**Exercise instructions:** If a line in the listing below includes the string "search", pull it out.

**Data records:**
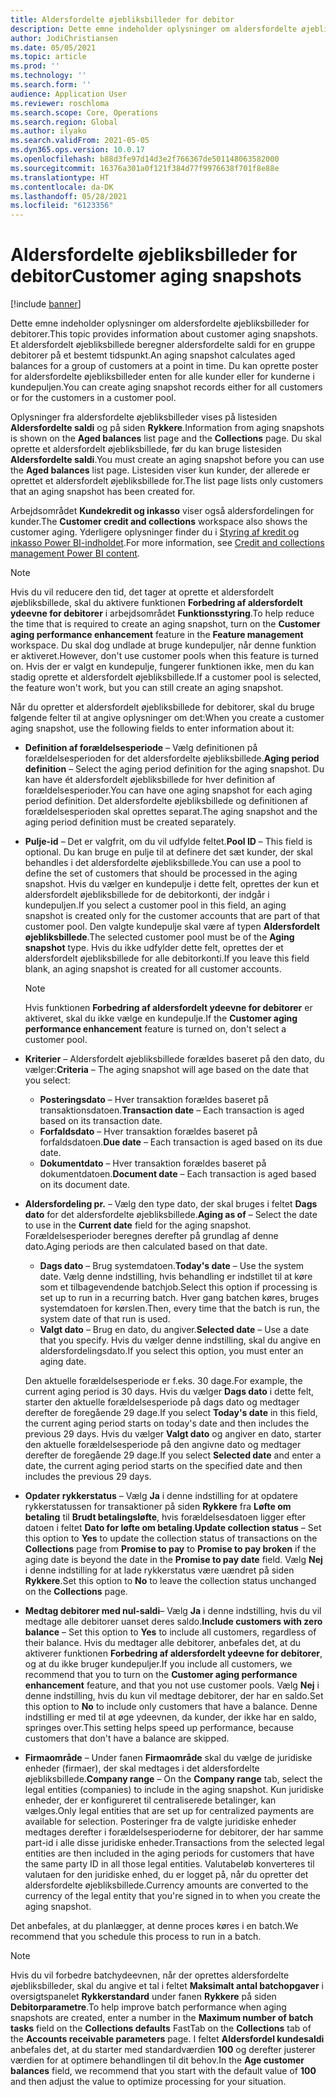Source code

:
 ```yaml
---
title: Aldersfordelte øjebliksbilleder for debitor
description: Dette emne indeholder oplysninger om aldersfordelte øjebliksbilleder for debitorer. Et aldersfordelt øjebliksbillede beregner aldersfordelte saldi for en gruppe debitorer på et bestemt tidspunkt.
author: JodiChristiansen
ms.date: 05/05/2021
ms.topic: article
ms.prod: ''
ms.technology: ''
ms.search.form: ''
audience: Application User
ms.reviewer: roschloma
ms.search.scope: Core, Operations
ms.search.region: Global
ms.author: ilyako
ms.search.validFrom: 2021-05-05
ms.dyn365.ops.version: 10.0.17
ms.openlocfilehash: b88d3fe97d14d3e2f766367de501148063582000
ms.sourcegitcommit: 16376a301a0f121f384d77f9976638f701f8e88e
ms.translationtype: HT
ms.contentlocale: da-DK
ms.lasthandoff: 05/28/2021
ms.locfileid: "6123356"
---
```

# <a name="customer-aging-snapshots"></a><span data-ttu-id="26a1d-104">Aldersfordelte øjebliksbilleder for debitor</span><span class="sxs-lookup"><span data-stu-id="26a1d-104">Customer aging snapshots</span></span>

[!include [banner](../includes/banner.md)]

<span data-ttu-id="26a1d-105">Dette emne indeholder oplysninger om aldersfordelte øjebliksbilleder for debitorer.</span><span class="sxs-lookup"><span data-stu-id="26a1d-105">This topic provides information about customer aging snapshots.</span></span> <span data-ttu-id="26a1d-106">Et aldersfordelt øjebliksbillede beregner aldersfordelte saldi for en gruppe debitorer på et bestemt tidspunkt.</span><span class="sxs-lookup"><span data-stu-id="26a1d-106">An aging snapshot calculates aged balances for a group of customers at a point in time.</span></span> <span data-ttu-id="26a1d-107">Du kan oprette poster for aldersfordelte øjebliksbilleder enten for alle kunder eller for kunderne i kundepuljen.</span><span class="sxs-lookup"><span data-stu-id="26a1d-107">You can create aging snapshot records either for all customers or for the customers in a customer pool.</span></span>

<span data-ttu-id="26a1d-108">Oplysninger fra aldersfordelte øjebliksbilleder vises på listesiden **Aldersfordelte saldi** og på siden **Rykkere**.</span><span class="sxs-lookup"><span data-stu-id="26a1d-108">Information from aging snapshots is shown on the **Aged balances** list page and the **Collections** page.</span></span> <span data-ttu-id="26a1d-109">Du skal oprette et aldersfordelt øjebliksbillede, før du kan bruge listesiden **Aldersfordelte saldi**.</span><span class="sxs-lookup"><span data-stu-id="26a1d-109">You must create an aging snapshot before you can use the **Aged balances** list page.</span></span> <span data-ttu-id="26a1d-110">Listesiden viser kun kunder, der allerede er oprettet et aldersfordelt øjebliksbillede for.</span><span class="sxs-lookup"><span data-stu-id="26a1d-110">The list page lists only customers that an aging snapshot has been created for.</span></span>

<span data-ttu-id="26a1d-111">Arbejdsområdet **Kundekredit og inkasso** viser også aldersfordelingen for kunder.</span><span class="sxs-lookup"><span data-stu-id="26a1d-111">The **Customer credit and collections** workspace also shows the customer aging.</span></span> <span data-ttu-id="26a1d-112">Yderligere oplysninger finder du i [Styring af kredit og inkasso Power BI-indholdet](credit-collections-power-bi.md).</span><span class="sxs-lookup"><span data-stu-id="26a1d-112">For more information, see [Credit and collections management Power BI content](credit-collections-power-bi.md).</span></span>

> [!NOTE]
> <span data-ttu-id="26a1d-113">Hvis du vil reducere den tid, det tager at oprette et aldersfordelt øjebliksbillede, skal du aktivere funktionen **Forbedring af aldersfordelt ydeevne for debitorer** i arbejdsområdet **Funktionsstyring**.</span><span class="sxs-lookup"><span data-stu-id="26a1d-113">To help reduce the time that is required to create an aging snapshot, turn on the **Customer aging performance enhancement** feature in the **Feature management** workspace.</span></span> <span data-ttu-id="26a1d-114">Du skal dog undlade at bruge kundepuljer, når denne funktion er aktiveret.</span><span class="sxs-lookup"><span data-stu-id="26a1d-114">However, don't use customer pools when this feature is turned on.</span></span> <span data-ttu-id="26a1d-115">Hvis der er valgt en kundepulje, fungerer funktionen ikke, men du kan stadig oprette et aldersfordelt øjebliksbillede.</span><span class="sxs-lookup"><span data-stu-id="26a1d-115">If a customer pool is selected, the feature won't work, but you can still create an aging snapshot.</span></span>

<span data-ttu-id="26a1d-116">Når du opretter et aldersfordelt øjebliksbillede for debitorer, skal du bruge følgende felter til at angive oplysninger om det:</span><span class="sxs-lookup"><span data-stu-id="26a1d-116">When you create a customer aging snapshot, use the following fields to enter information about it:</span></span>

- <span data-ttu-id="26a1d-117">**Definition af forældelsesperiode** – Vælg definitionen på forældelsesperioden for det aldersfordelte øjebliksbillede.</span><span class="sxs-lookup"><span data-stu-id="26a1d-117">**Aging period definition** – Select the aging period definition for the aging snapshot.</span></span> <span data-ttu-id="26a1d-118">Du kan have ét aldersfordelt øjebliksbillede for hver definition af forældelsesperioder.</span><span class="sxs-lookup"><span data-stu-id="26a1d-118">You can have one aging snapshot for each aging period definition.</span></span> <span data-ttu-id="26a1d-119">Det aldersfordelte øjebliksbillede og definitionen af forældelsesperioden skal oprettes separat.</span><span class="sxs-lookup"><span data-stu-id="26a1d-119">The aging snapshot and the aging period definition must be created separately.</span></span>
- <span data-ttu-id="26a1d-120">**Pulje-id** – Det er valgfrit, om du vil udfylde feltet.</span><span class="sxs-lookup"><span data-stu-id="26a1d-120">**Pool ID** – This field is optional.</span></span> <span data-ttu-id="26a1d-121">Du kan bruge en pulje til at definere det sæt kunder, der skal behandles i det aldersfordelte øjebliksbillede.</span><span class="sxs-lookup"><span data-stu-id="26a1d-121">You can use a pool to define the set of customers that should be processed in the aging snapshot.</span></span> <span data-ttu-id="26a1d-122">Hvis du vælger en kundepulje i dette felt, oprettes der kun et aldersfordelt øjebliksbillede for de debitorkonti, der indgår i kundepuljen.</span><span class="sxs-lookup"><span data-stu-id="26a1d-122">If you select a customer pool in this field, an aging snapshot is created only for the customer accounts that are part of that customer pool.</span></span> <span data-ttu-id="26a1d-123">Den valgte kundepulje skal være af typen **Aldersfordelt øjebliksbillede**.</span><span class="sxs-lookup"><span data-stu-id="26a1d-123">The selected customer pool must be of the **Aging snapshot** type.</span></span> <span data-ttu-id="26a1d-124">Hvis du ikke udfylder dette felt, oprettes der et aldersfordelt øjebliksbillede for alle debitorkonti.</span><span class="sxs-lookup"><span data-stu-id="26a1d-124">If you leave this field blank, an aging snapshot is created for all customer accounts.</span></span>

    > [!NOTE]
    > <span data-ttu-id="26a1d-125">Hvis funktionen **Forbedring af aldersfordelt ydeevne for debitorer** er aktiveret, skal du ikke vælge en kundepulje.</span><span class="sxs-lookup"><span data-stu-id="26a1d-125">If the **Customer aging performance enhancement** feature is turned on, don't select a customer pool.</span></span>

- <span data-ttu-id="26a1d-126">**Kriterier** – Aldersfordelt øjebliksbillede forældes baseret på den dato, du vælger:</span><span class="sxs-lookup"><span data-stu-id="26a1d-126">**Criteria** – The aging snapshot will age based on the date that you select:</span></span>

    - <span data-ttu-id="26a1d-127">**Posteringsdato** – Hver transaktion forældes baseret på transaktionsdatoen.</span><span class="sxs-lookup"><span data-stu-id="26a1d-127">**Transaction date** – Each transaction is aged based on its transaction date.</span></span>
    - <span data-ttu-id="26a1d-128">**Forfaldsdato** – Hver transaktion forældes baseret på forfaldsdatoen.</span><span class="sxs-lookup"><span data-stu-id="26a1d-128">**Due date** – Each transaction is aged based on its due date.</span></span>
    - <span data-ttu-id="26a1d-129">**Dokumentdato** – Hver transaktion forældes baseret på dokumentdatoen.</span><span class="sxs-lookup"><span data-stu-id="26a1d-129">**Document date** – Each transaction is aged based on its document date.</span></span>

- <span data-ttu-id="26a1d-130">**Aldersfordeling pr.** – Vælg den type dato, der skal bruges i feltet **Dags dato** for det aldersfordelte øjebliksbillede.</span><span class="sxs-lookup"><span data-stu-id="26a1d-130">**Aging as of** – Select the date to use in the **Current date** field for the aging snapshot.</span></span> <span data-ttu-id="26a1d-131">Forældelsesperioder beregnes derefter på grundlag af denne dato.</span><span class="sxs-lookup"><span data-stu-id="26a1d-131">Aging periods are then calculated based on that date.</span></span> 

    - <span data-ttu-id="26a1d-132">**Dags dato** – Brug systemdatoen.</span><span class="sxs-lookup"><span data-stu-id="26a1d-132">**Today's date** – Use the system date.</span></span> <span data-ttu-id="26a1d-133">Vælg denne indstilling, hvis behandling er indstillet til at køre som et tilbagevendende batchjob.</span><span class="sxs-lookup"><span data-stu-id="26a1d-133">Select this option if processing is set up to run in a recurring batch.</span></span> <span data-ttu-id="26a1d-134">Hver gang batchen køres, bruges systemdatoen for kørslen.</span><span class="sxs-lookup"><span data-stu-id="26a1d-134">Then, every time that the batch is run, the system date of that run is used.</span></span>
    - <span data-ttu-id="26a1d-135">**Valgt dato** – Brug en dato, du angiver.</span><span class="sxs-lookup"><span data-stu-id="26a1d-135">**Selected date** – Use a date that you specify.</span></span> <span data-ttu-id="26a1d-136">Hvis du vælger denne indstilling, skal du angive en aldersfordelingsdato.</span><span class="sxs-lookup"><span data-stu-id="26a1d-136">If you select this option, you must enter an aging date.</span></span>

    <span data-ttu-id="26a1d-137">Den aktuelle forældelsesperiode er f.eks. 30 dage.</span><span class="sxs-lookup"><span data-stu-id="26a1d-137">For example, the current aging period is 30 days.</span></span> <span data-ttu-id="26a1d-138">Hvis du vælger **Dags dato** i dette felt, starter den aktuelle forældelsesperiode på dags dato og medtager derefter de foregående 29 dage.</span><span class="sxs-lookup"><span data-stu-id="26a1d-138">If you select **Today's date** in this field, the current aging period starts on today's date and then includes the previous 29 days.</span></span> <span data-ttu-id="26a1d-139">Hvis du vælger **Valgt dato** og angiver en dato, starter den aktuelle forældelsesperiode på den angivne dato og medtager derefter de foregående 29 dage.</span><span class="sxs-lookup"><span data-stu-id="26a1d-139">If you select **Selected date** and enter a date, the current aging period starts on the specified date and then includes the previous 29 days.</span></span>

- <span data-ttu-id="26a1d-140">**Opdater rykkerstatus** – Vælg **Ja** i denne indstilling for at opdatere rykkerstatussen for transaktioner på siden **Rykkere** fra **Løfte om betaling** til **Brudt betalingsløfte**, hvis forældelsesdatoen ligger efter datoen i feltet **Dato for løfte om betaling**.</span><span class="sxs-lookup"><span data-stu-id="26a1d-140">**Update collection status** – Set this option to **Yes** to update the collection status of transactions on the **Collections** page from **Promise to pay** to **Promise to pay broken** if the aging date is beyond the date in the **Promise to pay date** field.</span></span> <span data-ttu-id="26a1d-141">Vælg **Nej** i denne indstilling for at lade rykkerstatus være uændret på siden **Rykkere**.</span><span class="sxs-lookup"><span data-stu-id="26a1d-141">Set this option to **No** to leave the collection status unchanged on the **Collections** page.</span></span>
- <span data-ttu-id="26a1d-142">**Medtag debitorer med nul-saldi**– Vælg **Ja** i denne indstilling, hvis du vil medtage alle debitorer uanset deres saldo.</span><span class="sxs-lookup"><span data-stu-id="26a1d-142">**Include customers with zero balance** – Set this option to **Yes** to include all customers, regardless of their balance.</span></span> <span data-ttu-id="26a1d-143">Hvis du medtager alle debitorer, anbefales det, at du aktiverer funktionen **Forbedring af aldersfordelt ydeevne for debitorer**, og at du ikke bruger kundepuljer.</span><span class="sxs-lookup"><span data-stu-id="26a1d-143">If you include all customers, we recommend that you to turn on the **Customer aging performance enhancement** feature, and that you not use customer pools.</span></span> <span data-ttu-id="26a1d-144">Vælg **Nej** i denne indstilling, hvis du kun vil medtage debitorer, der har en saldo.</span><span class="sxs-lookup"><span data-stu-id="26a1d-144">Set this option to **No** to include only customers that have a balance.</span></span> <span data-ttu-id="26a1d-145">Denne indstilling er med til at øge ydeevnen, da kunder, der ikke har en saldo, springes over.</span><span class="sxs-lookup"><span data-stu-id="26a1d-145">This setting helps speed up performance, because customers that don't have a balance are skipped.</span></span>
- <span data-ttu-id="26a1d-146">**Firmaområde** – Under fanen **Firmaområde** skal du vælge de juridiske enheder (firmaer), der skal medtages i det aldersfordelte øjebliksbillede.</span><span class="sxs-lookup"><span data-stu-id="26a1d-146">**Company range** – On the **Company range** tab, select the legal entities (companies) to include in the aging snapshot.</span></span> <span data-ttu-id="26a1d-147">Kun juridiske enheder, der er konfigureret til centraliserede betalinger, kan vælges.</span><span class="sxs-lookup"><span data-stu-id="26a1d-147">Only legal entities that are set up for centralized payments are available for selection.</span></span> <span data-ttu-id="26a1d-148">Posteringer fra de valgte juridiske enheder medtages derefter i forældelsesperioderne for debitorer, der har samme part-id i alle disse juridiske enheder.</span><span class="sxs-lookup"><span data-stu-id="26a1d-148">Transactions from the selected legal entities are then included in the aging periods for customers that have the same party ID in all those legal entities.</span></span> <span data-ttu-id="26a1d-149">Valutabeløb konverteres til valutaen for den juridiske enhed, du er logget på, når du opretter det aldersfordelte øjebliksbillede.</span><span class="sxs-lookup"><span data-stu-id="26a1d-149">Currency amounts are converted to the currency of the legal entity that you're signed in to when you create the aging snapshot.</span></span>

<span data-ttu-id="26a1d-150">Det anbefales, at du planlægger, at denne proces køres i en batch.</span><span class="sxs-lookup"><span data-stu-id="26a1d-150">We recommend that you schedule this process to run in a batch.</span></span>

> [!NOTE]
> <span data-ttu-id="26a1d-151">Hvis du vil forbedre batchydeevnen, når der oprettes aldersfordelte øjebliksbilleder, skal du angive et tal i feltet **Maksimalt antal batchopgaver** i oversigtspanelet **Rykkerstandard** under fanen **Rykkere** på siden **Debitorparametre**.</span><span class="sxs-lookup"><span data-stu-id="26a1d-151">To help improve batch performance when aging snapshots are created, enter a number in the **Maximum number of batch tasks** field on the **Collections defaults** FastTab on the **Collections** tab of the **Accounts receivable parameters** page.</span></span> <span data-ttu-id="26a1d-152">I feltet **Aldersfordel kundesaldi** anbefales det, at du starter med standardværdien **100** og derefter justerer værdien for at optimere behandlingen til dit behov.</span><span class="sxs-lookup"><span data-stu-id="26a1d-152">In the **Age customer balances** field, we recommend that you start with the default value of **100** and then adjust the value to optimize processing for your situation.</span></span>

**Result of this task:**
ms.search.form: ''
ms.search.scope: Core, Operations
ms.search.region: Global
ms.search.validFrom: 2021-05-05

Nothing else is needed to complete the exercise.